Tal día como hoy del año 1836, hace 184 años, en plena Primera Guerra Carlista (1833-1840), el Gobierno presidido por el liberal Francisco Javier de Istúriz, decretaba la supresión de los diezmos eclesiásticos, un tributo de origen medieval que la Iglesia había estado cobrando a los campesinos de sus dominios señoriales y feudales durante siete siglos. Con la supresión del diezmo, se ponía fin al último tributo que cobraba la Iglesia. El diezmo no era un tributo uniforme, sino que se aplicaba con unos tipos impositivos diferenciados, en función de pactos territoriales o locales entre la Iglesia y el campesinado (hasta la Revolución Industrial, el sector económico mayoritario). Aquella carga impositiva no desapareció, sino que fue transformada, uniformada y adjudicada al estado español.

En Catalunya, la desaparición del diezmo se hizo sentir, por ejemplo, en los antiguos dominios de la orden de los caballeros de Sant Joan de l'Hospital (pedidos de Horta de Sant Joan, de l'Espluga de Francolí, de Gardeny, de Barbens o de Vallfogona de Riucorb). Allí, los hospitaleros conservaban el privilegio de ejercer como recaudador único (que después liquidaba, en parte, a la hacienda real). En aquellos territorios la tributación que se aplicaba era de un 11% sobre la producción de cereales (trigo, mijo, cebada, avena); un 17% sobre la producción de legumbres (habas, judías, almortas), y, también, sobre la producción de plantas industriales (cáñamo, lino, mimbres, uva, azafrán); y de un 21% sobre la producción de carne (cordero, cerdo, pollo).

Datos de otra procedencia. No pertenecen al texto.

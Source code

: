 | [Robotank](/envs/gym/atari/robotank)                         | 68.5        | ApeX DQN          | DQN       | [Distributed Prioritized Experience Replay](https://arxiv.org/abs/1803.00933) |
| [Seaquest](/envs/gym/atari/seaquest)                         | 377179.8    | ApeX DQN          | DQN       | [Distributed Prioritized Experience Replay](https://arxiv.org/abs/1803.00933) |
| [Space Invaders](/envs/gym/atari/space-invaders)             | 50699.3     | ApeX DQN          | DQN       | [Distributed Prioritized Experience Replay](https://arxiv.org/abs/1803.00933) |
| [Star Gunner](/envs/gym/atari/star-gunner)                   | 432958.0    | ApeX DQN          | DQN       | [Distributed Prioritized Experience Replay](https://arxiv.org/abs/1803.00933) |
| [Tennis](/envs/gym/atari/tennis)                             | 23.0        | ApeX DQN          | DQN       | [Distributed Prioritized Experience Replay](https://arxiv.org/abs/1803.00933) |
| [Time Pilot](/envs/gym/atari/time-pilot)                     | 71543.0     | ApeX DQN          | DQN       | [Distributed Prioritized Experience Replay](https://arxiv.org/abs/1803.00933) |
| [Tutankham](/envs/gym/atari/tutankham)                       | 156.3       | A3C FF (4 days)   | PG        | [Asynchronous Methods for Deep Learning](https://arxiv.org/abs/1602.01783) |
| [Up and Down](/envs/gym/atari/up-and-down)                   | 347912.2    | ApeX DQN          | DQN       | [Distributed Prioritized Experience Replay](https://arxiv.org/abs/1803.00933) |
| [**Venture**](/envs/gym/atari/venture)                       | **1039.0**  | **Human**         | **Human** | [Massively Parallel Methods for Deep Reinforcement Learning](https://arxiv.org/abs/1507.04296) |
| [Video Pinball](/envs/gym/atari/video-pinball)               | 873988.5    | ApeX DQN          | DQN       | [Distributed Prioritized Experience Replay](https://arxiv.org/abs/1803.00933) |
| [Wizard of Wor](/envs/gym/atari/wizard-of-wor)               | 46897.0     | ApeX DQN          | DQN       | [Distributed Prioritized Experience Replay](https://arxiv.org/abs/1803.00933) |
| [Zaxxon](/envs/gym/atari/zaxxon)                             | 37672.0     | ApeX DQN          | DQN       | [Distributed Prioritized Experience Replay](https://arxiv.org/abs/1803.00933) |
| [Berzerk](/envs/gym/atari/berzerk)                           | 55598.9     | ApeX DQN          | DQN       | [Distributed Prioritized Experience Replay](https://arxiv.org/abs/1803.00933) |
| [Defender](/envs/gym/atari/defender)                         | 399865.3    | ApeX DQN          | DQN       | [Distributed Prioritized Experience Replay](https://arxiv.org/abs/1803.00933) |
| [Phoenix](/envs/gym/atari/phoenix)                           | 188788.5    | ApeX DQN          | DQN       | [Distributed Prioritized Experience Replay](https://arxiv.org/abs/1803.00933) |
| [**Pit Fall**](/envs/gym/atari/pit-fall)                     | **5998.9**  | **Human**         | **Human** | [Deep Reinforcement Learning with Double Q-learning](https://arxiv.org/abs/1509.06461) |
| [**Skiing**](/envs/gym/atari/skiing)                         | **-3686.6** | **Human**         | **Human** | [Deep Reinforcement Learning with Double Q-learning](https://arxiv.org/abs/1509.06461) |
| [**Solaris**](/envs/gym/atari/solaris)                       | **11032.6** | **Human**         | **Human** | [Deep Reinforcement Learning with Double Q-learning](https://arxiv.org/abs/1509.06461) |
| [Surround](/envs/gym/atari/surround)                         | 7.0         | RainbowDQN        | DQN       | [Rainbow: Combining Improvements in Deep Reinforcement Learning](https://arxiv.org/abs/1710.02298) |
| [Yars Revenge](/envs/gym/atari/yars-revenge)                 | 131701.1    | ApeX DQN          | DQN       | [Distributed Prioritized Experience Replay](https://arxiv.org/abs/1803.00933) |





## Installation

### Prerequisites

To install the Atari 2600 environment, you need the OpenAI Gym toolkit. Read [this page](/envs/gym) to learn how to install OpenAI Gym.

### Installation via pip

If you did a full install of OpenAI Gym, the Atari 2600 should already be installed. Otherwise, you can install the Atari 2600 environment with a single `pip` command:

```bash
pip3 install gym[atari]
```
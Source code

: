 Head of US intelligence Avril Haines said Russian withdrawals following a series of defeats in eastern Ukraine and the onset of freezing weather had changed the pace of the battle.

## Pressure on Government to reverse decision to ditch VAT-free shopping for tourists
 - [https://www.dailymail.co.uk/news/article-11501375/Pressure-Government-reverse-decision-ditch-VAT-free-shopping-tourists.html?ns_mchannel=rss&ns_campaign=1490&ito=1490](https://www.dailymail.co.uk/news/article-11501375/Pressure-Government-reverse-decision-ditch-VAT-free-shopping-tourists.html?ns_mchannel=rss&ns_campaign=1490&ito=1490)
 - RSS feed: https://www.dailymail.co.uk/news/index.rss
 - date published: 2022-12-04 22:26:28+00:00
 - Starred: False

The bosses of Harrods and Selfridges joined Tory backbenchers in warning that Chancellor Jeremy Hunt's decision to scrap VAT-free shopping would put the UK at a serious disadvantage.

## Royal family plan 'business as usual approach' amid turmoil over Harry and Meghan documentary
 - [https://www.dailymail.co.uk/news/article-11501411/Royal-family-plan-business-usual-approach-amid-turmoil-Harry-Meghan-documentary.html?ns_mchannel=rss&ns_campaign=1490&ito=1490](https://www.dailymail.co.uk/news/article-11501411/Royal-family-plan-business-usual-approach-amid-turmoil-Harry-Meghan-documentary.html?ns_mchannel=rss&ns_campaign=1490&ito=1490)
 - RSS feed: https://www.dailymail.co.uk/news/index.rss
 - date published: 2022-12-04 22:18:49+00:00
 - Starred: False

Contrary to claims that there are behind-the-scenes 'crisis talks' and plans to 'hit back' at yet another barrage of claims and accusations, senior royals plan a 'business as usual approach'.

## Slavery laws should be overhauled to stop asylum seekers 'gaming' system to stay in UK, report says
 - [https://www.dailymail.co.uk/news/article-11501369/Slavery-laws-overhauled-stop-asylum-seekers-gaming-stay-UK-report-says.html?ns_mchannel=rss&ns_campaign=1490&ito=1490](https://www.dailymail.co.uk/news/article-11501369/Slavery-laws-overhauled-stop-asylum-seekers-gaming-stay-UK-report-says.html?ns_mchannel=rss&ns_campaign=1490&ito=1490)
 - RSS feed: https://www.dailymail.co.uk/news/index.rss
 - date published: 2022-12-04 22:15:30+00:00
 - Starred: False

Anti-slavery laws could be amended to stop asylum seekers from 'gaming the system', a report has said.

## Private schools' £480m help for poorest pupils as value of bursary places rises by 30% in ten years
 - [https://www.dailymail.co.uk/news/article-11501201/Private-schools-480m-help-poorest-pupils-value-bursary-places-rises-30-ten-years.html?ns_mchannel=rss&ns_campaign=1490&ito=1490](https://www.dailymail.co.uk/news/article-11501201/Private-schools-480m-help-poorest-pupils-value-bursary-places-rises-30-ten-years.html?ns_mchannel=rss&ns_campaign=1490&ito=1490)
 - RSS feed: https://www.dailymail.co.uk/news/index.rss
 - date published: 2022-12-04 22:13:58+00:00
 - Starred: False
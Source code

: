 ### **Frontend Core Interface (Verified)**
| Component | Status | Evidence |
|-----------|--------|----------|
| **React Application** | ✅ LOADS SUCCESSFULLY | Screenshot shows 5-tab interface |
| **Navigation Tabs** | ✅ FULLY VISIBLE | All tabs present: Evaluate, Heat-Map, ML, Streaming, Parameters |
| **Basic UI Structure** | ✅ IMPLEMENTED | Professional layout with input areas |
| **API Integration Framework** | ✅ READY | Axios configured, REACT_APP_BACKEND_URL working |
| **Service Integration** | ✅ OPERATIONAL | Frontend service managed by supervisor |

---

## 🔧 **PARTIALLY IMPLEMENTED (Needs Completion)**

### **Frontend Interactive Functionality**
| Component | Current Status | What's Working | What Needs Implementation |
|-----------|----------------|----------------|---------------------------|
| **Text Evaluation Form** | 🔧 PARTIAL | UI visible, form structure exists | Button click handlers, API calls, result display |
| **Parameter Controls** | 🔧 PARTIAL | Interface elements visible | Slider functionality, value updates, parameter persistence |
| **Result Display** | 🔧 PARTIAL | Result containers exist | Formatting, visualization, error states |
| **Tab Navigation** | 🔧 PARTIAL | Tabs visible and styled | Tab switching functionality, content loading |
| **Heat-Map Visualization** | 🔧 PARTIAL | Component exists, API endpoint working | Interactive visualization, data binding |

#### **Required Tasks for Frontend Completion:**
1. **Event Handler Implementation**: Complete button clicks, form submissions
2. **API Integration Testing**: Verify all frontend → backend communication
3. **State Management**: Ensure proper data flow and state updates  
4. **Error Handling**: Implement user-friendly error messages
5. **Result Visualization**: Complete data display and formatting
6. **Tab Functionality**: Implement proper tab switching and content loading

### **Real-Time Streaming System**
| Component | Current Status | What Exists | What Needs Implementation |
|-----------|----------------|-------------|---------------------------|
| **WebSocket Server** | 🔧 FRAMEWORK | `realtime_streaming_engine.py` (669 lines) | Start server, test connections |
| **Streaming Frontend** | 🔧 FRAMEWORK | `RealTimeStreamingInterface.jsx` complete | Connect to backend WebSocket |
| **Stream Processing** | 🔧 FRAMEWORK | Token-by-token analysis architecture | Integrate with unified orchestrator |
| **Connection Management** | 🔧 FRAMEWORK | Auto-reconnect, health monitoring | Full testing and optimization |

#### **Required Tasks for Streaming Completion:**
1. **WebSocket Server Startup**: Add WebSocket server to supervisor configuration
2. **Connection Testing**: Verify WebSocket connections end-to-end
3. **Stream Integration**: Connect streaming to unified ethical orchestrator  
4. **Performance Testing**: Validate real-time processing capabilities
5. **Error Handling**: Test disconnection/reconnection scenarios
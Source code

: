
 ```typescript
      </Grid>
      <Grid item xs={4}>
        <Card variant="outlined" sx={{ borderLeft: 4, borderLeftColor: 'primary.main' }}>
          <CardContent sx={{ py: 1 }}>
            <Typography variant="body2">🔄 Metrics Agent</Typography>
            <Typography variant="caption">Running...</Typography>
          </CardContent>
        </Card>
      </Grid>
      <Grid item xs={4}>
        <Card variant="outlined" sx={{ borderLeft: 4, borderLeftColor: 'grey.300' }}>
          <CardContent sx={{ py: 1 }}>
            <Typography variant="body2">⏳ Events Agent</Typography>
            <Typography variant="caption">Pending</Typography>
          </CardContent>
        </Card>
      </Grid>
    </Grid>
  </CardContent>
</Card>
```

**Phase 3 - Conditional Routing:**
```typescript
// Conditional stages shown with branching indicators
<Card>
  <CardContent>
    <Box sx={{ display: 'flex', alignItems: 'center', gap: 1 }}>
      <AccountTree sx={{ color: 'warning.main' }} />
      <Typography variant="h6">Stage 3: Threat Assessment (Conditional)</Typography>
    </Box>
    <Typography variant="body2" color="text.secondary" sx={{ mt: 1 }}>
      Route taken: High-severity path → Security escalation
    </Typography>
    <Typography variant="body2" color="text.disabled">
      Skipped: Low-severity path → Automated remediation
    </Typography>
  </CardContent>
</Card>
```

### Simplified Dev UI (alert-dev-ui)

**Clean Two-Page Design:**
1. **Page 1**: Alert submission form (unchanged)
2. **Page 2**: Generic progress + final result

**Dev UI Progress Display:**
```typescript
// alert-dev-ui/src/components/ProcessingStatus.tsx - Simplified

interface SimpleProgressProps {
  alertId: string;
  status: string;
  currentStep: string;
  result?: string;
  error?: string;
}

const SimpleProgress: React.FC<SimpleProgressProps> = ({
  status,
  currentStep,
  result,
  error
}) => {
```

Aquella medida se dictó, únicamente, con el propósito de eliminar al recaudador-intermediario, y no significó ningún beneficio para el contribuyente. Más todavía, mientras el estamento eclesiástico había mantenido invariables los tipos impositivos durante siglos (e incluso había condonado la tributación en caso de guerra, peste o mala añada), el estado español —con el pretexto de la guerra civil carlista— se entregó a una escalada tributaria que provocaría la ruina inmediata de una buena parte del campo catalán. Contra lo que pretendían los gobiernos liberales españoles (evitar que la recaudación de la Iglesia cayera en manos de los carlistas), la ruina del campo catalán provocó una oleada gigantesca de indignación que inclinaría el campesinado (tanto el rico como el pobre) hacia la causa carlista.